The eyes across his surface began closing, one by one. The roots stopped their attack patterns, falling limp. Even the pulsing heart embedded in the trunk slowed its rhythm.

"What have you done?" The Arborist’s voice carried actual fear now. "What are you doing to my Garden?"

I grinned, blood running from my split lip.

"Giving it back to the First Tree. You took it through force. But the knife remembers who it came from. And apparently roots talk to each other down there in the dark."

The silver light reached the Great Root. I felt it happen through the knife’s handle, a shock of connection that traveled up my arms despite the burns.

And the Garden woke up.

Every plant the Arborist had ever collected, every specimen kidnapped from dying worlds, every tree and vine and flower forced into service, they all remembered their imprisonment. They all felt the First Tree’s call.

They all chose freedom.

The massive tree trunk began splitting. Not from my earlier attack, but from inside. Roots tore through the bark from within. Branches ripped themselves free. The preserved figures suspended in translucent chambers throughout the Garden shattered their prisons, stumbling forward with confused expressions.

The Arborist’s scream was glorious.

Not the otherworldly resonance from before. This was raw. Primal. The sound of something ancient feeling real pain for the first time in millennia.

His obsidian form crumbled. The hundreds of eyes closed permanently. The blade-arms fell away like dead weight.

And standing where the God Form had been, I saw the Arborist’s true body for the first time.

An old man. Maybe seventy, maybe seven hundred. His skin was wrinkled bark. His hair was moss gone silver with age. He wore simple robes made from woven grass.
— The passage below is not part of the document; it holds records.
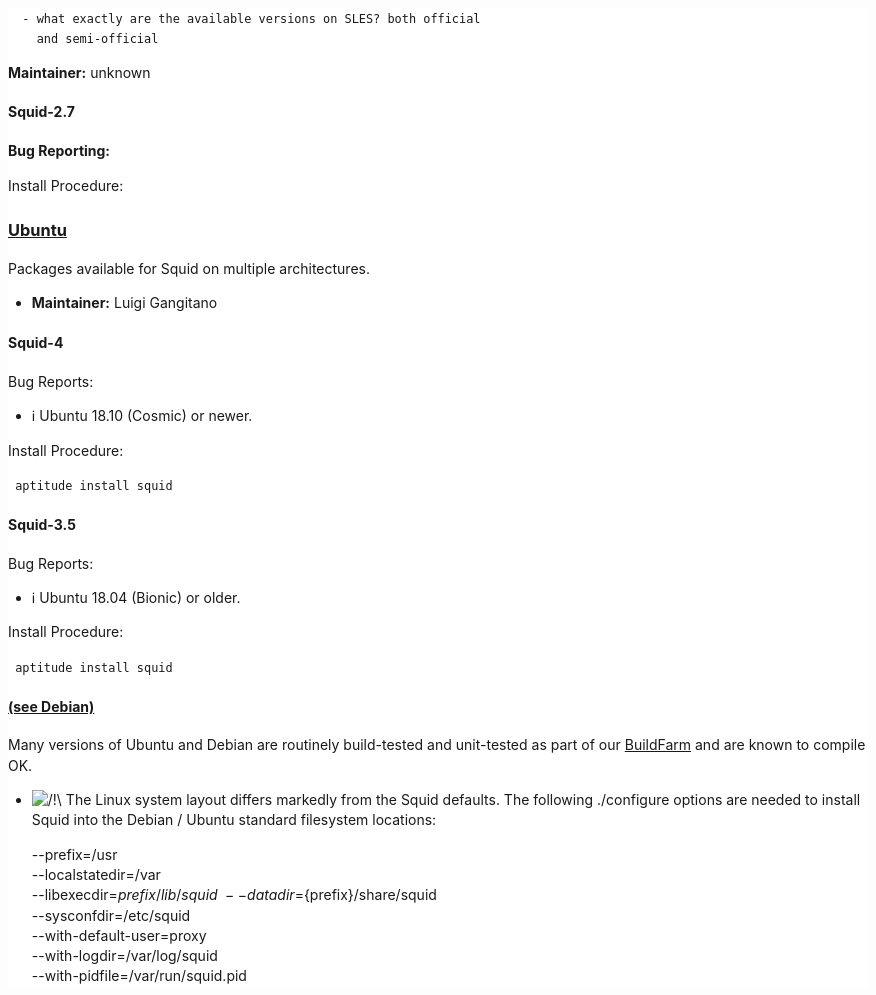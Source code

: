       - what exactly are the available versions on SLES? both official
        and semi-official

**Maintainer:** unknown

#### Squid-2.7

**Bug Reporting:**
[](https://bugzilla.novell.com/buglist.cgi?quicksearch=squid)

Install Procedure:

### [Ubuntu](/KnowledgeBase/Ubuntu)

Packages available for Squid on multiple architectures.

  - **Maintainer:** Luigi Gangitano

#### Squid-4

Bug Reports: [](https://bugs.launchpad.net/ubuntu/+source/squid)

  - ℹ️
    Ubuntu 18.10 (Cosmic) or newer.

Install Procedure:

``` 
 aptitude install squid
```

#### Squid-3.5

Bug Reports: [](https://bugs.launchpad.net/ubuntu/+source/squid)

  - ℹ️
    Ubuntu 18.04 (Bionic) or older.

Install Procedure:

``` 
 aptitude install squid
```

#### [(see Debian)](/KnowledgeBase/Debian)

Many versions of Ubuntu and Debian are routinely build-tested and
unit-tested as part of our
[BuildFarm](/BuildFarm#)
and are known to compile OK.

  - ![/\!\\](https://wiki.squid-cache.org/wiki/squidtheme/img/alert.png)
    The Linux system layout differs markedly from the Squid defaults.
    The following ./configure options are needed to install Squid into
    the Debian / Ubuntu standard filesystem locations:



    --prefix=/usr \
    --localstatedir=/var \
    --libexecdir=${prefix}/lib/squid \
    --datadir=${prefix}/share/squid \
    --sysconfdir=/etc/squid \
    --with-default-user=proxy \
    --with-logdir=/var/log/squid \
    --with-pidfile=/var/run/squid.pid
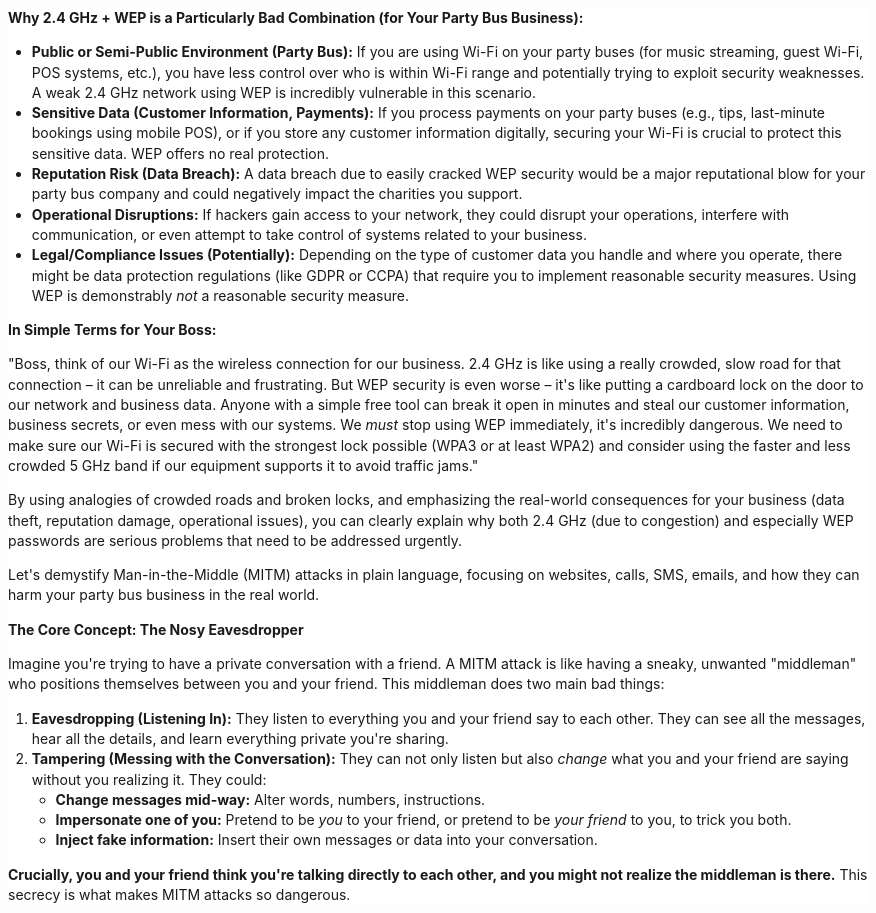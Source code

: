 **Why 2.4 GHz + WEP is a Particularly Bad Combination (for Your Party Bus Business):**

- **Public or Semi-Public Environment (Party Bus):** If you are using Wi-Fi on your party buses (for music streaming, guest Wi-Fi, POS systems, etc.), you have less control over who is within Wi-Fi range and potentially trying to exploit security weaknesses. A weak 2.4 GHz network using WEP is incredibly vulnerable in this scenario.
- **Sensitive Data (Customer Information, Payments):** If you process payments on your party buses (e.g., tips, last-minute bookings using mobile POS), or if you store any customer information digitally, securing your Wi-Fi is crucial to protect this sensitive data. WEP offers no real protection.
- **Reputation Risk (Data Breach):** A data breach due to easily cracked WEP security would be a major reputational blow for your party bus company and could negatively impact the charities you support.
- **Operational Disruptions:** If hackers gain access to your network, they could disrupt your operations, interfere with communication, or even attempt to take control of systems related to your business.
- **Legal/Compliance Issues (Potentially):** Depending on the type of customer data you handle and where you operate, there might be data protection regulations (like GDPR or CCPA) that require you to implement reasonable security measures. Using WEP is demonstrably *not* a reasonable security measure.

**In Simple Terms for Your Boss:**

"Boss, think of our Wi-Fi as the wireless connection for our business.  2.4 GHz is like using a really crowded, slow road for that connection – it can be unreliable and frustrating.  But WEP security is even worse – it's like putting a cardboard lock on the door to our network and business data. Anyone with a simple free tool can break it open in minutes and steal our customer information, business secrets, or even mess with our systems.  We *must* stop using WEP immediately, it's incredibly dangerous. We need to make sure our Wi-Fi is secured with the strongest lock possible (WPA3 or at least WPA2) and consider using the faster and less crowded 5 GHz band if our equipment supports it to avoid traffic jams."

By using analogies of crowded roads and broken locks, and emphasizing the real-world consequences for your business (data theft, reputation damage, operational issues), you can clearly explain why both 2.4 GHz (due to congestion) and especially WEP passwords are serious problems that need to be addressed urgently.

Let's demystify Man-in-the-Middle (MITM) attacks in plain language, focusing on websites, calls, SMS, emails, and how they can harm your party bus business in the real world.

**The Core Concept: The Nosy Eavesdropper**

Imagine you're trying to have a private conversation with a friend. A MITM attack is like having a sneaky, unwanted "middleman" who positions themselves between you and your friend. This middleman does two main bad things:

1. **Eavesdropping (Listening In):** They listen to everything you and your friend say to each other. They can see all the messages, hear all the details, and learn everything private you're sharing.
2. **Tampering (Messing with the Conversation):** They can not only listen but also *change* what you and your friend are saying without you realizing it. They could:
    - **Change messages mid-way:** Alter words, numbers, instructions.
    - **Impersonate one of you:** Pretend to be *you* to your friend, or pretend to be *your friend* to you, to trick you both.
    - **Inject fake information:** Insert their own messages or data into your conversation.

**Crucially, you and your friend think you're talking directly to each other, and you might not realize the middleman is there.** This secrecy is what makes MITM attacks so dangerous.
He looked at me with eyes that held genuine sorrow.

"You do not understand what you have destroyed," he said quietly. His voice was just a voice now. No cosmic resonance. No psychic pressure. Just an old being who sounded incredibly tired. "The multiverse dies slowly. World by world. Species by species. I was the last Keeper. The final Gardener who remembered that beauty deserves preservation."

I pulled the knife from the moss. Walked toward him despite my injuries screaming in protest.

"Then you should’ve asked permission before adding people to your collection."

He smiled. Actually smiled.

"Would they have agreed?"

"Some might’ve. The ones who were tired. The ones who’d lost everything." I stopped a few feet away from him, the knife held loosely at my side. "But you took the choice away. Made them ornaments instead of people. And that’s where you fucked up."

The old man looked past me, toward Cel’s unconscious form.

"She will die without intervention. The freezing sickness has progressed too far. Her own Aspect consumes her from within."

"Then heal her."

His eyes found mine again. "Why would I? You have just destroyed my collection. Ended my work of ten thousand cycles. Given me nothing but pain in return for the immortality I offered."

"Because you’re the Gardener," I said, my voice flat. "You claim to preserve beauty. Cel is beautiful. Powerful. Everything you supposedly collect. Prove you actually give a shit about preservation instead of just hoarding pretty things in jars."